Data shown below:
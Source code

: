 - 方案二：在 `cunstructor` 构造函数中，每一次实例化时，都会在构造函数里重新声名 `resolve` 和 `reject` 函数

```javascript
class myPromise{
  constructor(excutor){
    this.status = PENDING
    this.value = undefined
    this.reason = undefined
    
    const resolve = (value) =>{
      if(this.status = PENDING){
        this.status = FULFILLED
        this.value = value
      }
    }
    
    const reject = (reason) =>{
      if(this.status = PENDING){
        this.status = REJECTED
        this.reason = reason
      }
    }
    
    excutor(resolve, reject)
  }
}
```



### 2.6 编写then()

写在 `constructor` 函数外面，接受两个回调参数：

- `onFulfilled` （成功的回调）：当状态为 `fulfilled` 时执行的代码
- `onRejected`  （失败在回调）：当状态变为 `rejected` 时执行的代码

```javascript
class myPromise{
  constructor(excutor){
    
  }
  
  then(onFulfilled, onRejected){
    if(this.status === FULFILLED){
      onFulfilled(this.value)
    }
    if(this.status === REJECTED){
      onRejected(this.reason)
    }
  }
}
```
End of Data shown.
> **Exercise details**: Nothing may be left out: return each entry exactly as it reads.

> **Exercise result**:
Source code

: - 方案二：在 `cunstructor` 构造函数中，每一次实例化时，都会在构造函数里重新声名 `resolve` 和 `reject` 函数

```javascript
class myPromise{
  constructor(excutor){
    this.status = PENDING
    this.value = undefined
    this.reason = undefined
    
    const resolve = (value) =>{
      if(this.status = PENDING){
        this.status = FULFILLED
        this.value = value
      }
    }
    
    const reject = (reason) =>{
      if(this.status = PENDING){
        this.status = REJECTED
        this.reason = reason
      }
    }
    
    excutor(resolve, reject)
  }
}
```



### 2.6 编写then()

写在 `constructor` 函数外面，接受两个回调参数：

- `onFulfilled` （成功的回调）：当状态为 `fulfilled` 时执行的代码
- `onRejected`  （失败在回调）：当状态变为 `rejected` 时执行的代码

```javascript
class myPromise{
  constructor(excutor){
    
  }
  
  then(onFulfilled, onRejected){
    if(this.status === FULFILLED){
      onFulfilled(this.value)
    }
    if(this.status === REJECTED){
      onRejected(this.reason)
    }
  }
}
```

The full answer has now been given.